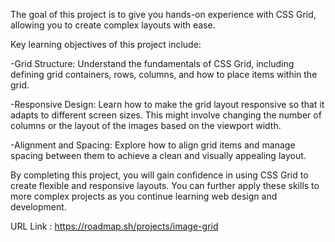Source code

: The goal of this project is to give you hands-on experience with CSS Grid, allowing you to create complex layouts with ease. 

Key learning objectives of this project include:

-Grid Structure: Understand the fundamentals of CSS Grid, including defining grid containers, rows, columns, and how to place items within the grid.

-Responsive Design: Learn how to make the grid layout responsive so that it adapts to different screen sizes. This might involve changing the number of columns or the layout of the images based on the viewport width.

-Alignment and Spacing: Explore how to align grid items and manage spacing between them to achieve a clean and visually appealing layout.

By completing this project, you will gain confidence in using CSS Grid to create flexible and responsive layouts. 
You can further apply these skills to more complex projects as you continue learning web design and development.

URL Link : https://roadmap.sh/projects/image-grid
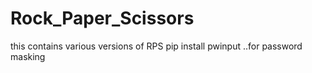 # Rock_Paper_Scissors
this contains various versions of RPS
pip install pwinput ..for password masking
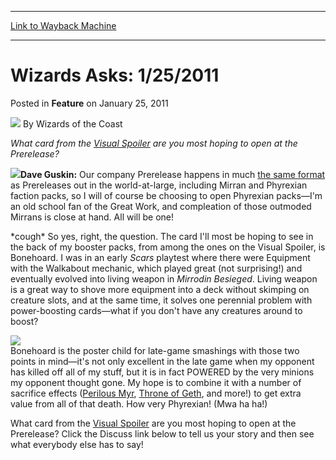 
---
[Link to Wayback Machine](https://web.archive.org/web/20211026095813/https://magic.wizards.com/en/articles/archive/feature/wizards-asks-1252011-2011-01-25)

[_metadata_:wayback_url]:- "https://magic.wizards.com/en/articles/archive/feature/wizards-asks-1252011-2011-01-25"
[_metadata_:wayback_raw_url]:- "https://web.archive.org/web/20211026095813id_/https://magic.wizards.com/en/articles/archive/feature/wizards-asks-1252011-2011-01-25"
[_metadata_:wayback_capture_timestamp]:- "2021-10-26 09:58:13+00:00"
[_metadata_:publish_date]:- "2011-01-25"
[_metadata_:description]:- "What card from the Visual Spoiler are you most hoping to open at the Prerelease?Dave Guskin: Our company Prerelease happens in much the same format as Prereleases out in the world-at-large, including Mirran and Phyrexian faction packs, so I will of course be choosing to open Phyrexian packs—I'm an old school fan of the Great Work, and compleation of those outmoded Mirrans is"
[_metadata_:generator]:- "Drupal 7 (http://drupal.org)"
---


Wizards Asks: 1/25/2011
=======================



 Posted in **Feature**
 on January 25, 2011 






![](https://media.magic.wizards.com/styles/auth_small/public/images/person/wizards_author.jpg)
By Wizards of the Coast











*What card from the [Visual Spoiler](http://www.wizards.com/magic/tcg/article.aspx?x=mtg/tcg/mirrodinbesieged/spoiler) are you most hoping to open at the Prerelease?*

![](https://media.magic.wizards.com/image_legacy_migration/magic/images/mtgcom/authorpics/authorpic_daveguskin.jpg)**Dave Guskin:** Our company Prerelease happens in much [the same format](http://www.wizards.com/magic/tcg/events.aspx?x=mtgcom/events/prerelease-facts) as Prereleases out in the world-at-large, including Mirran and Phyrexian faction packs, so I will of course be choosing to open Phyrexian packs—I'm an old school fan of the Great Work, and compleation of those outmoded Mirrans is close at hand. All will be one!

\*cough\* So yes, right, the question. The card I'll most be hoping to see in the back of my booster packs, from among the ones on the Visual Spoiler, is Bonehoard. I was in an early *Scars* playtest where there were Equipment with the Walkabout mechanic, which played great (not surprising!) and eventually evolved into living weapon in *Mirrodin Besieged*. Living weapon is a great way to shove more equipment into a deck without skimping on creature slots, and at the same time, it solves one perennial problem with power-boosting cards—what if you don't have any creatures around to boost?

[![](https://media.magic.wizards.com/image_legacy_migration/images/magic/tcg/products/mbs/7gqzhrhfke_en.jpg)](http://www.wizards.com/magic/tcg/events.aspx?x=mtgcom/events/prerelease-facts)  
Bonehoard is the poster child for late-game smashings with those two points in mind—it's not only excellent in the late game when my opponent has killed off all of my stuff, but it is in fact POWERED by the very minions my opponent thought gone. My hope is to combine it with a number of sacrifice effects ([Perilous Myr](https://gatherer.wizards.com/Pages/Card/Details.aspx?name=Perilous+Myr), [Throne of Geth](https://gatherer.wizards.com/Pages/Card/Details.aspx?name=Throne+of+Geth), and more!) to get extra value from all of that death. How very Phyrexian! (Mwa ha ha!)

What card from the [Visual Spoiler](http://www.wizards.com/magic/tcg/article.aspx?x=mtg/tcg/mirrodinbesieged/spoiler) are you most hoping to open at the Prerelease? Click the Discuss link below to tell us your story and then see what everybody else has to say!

--------------------

▸ WHAT IS REQUIRED:
All lines of the listing that contain the word "magic" should be copied out.

▸ RESPONSE BELOW:
[Link to Wayback Machine](https://web.archive.org/web/20211026095813/https://magic.wizards.com/en/articles/archive/feature/wizards-asks-1252011-2011-01-25)
[_metadata_:wayback_url]:- "https://magic.wizards.com/en/articles/archive/feature/wizards-asks-1252011-2011-01-25"
[_metadata_:wayback_raw_url]:- "https://web.archive.org/web/20211026095813id_/https://magic.wizards.com/en/articles/archive/feature/wizards-asks-1252011-2011-01-25"
![](https://media.magic.wizards.com/styles/auth_small/public/images/person/wizards_author.jpg)
*What card from the [Visual Spoiler](http://www.wizards.com/magic/tcg/article.aspx?x=mtg/tcg/mirrodinbesieged/spoiler) are you most hoping to open at the Prerelease?*
![](https://media.magic.wizards.com/image_legacy_migration/magic/images/mtgcom/authorpics/authorpic_daveguskin.jpg)**Dave Guskin:** Our company Prerelease happens in much [the same format](http://www.wizards.com/magic/tcg/events.aspx?x=mtgcom/events/prerelease-facts) as Prereleases out in the world-at-large, including Mirran and Phyrexian faction packs, so I will of course be choosing to open Phyrexian packs—I'm an old school fan of the Great Work, and compleation of those outmoded Mirrans is close at hand. All will be one!
[![](https://media.magic.wizards.com/image_legacy_migration/images/magic/tcg/products/mbs/7gqzhrhfke_en.jpg)](http://www.wizards.com/magic/tcg/events.aspx?x=mtgcom/events/prerelease-facts)  
What card from the [Visual Spoiler](http://www.wizards.com/magic/tcg/article.aspx?x=mtg/tcg/mirrodinbesieged/spoiler) are you most hoping to open at the Prerelease? Click the Discuss link below to tell us your story and then see what everybody else has to say!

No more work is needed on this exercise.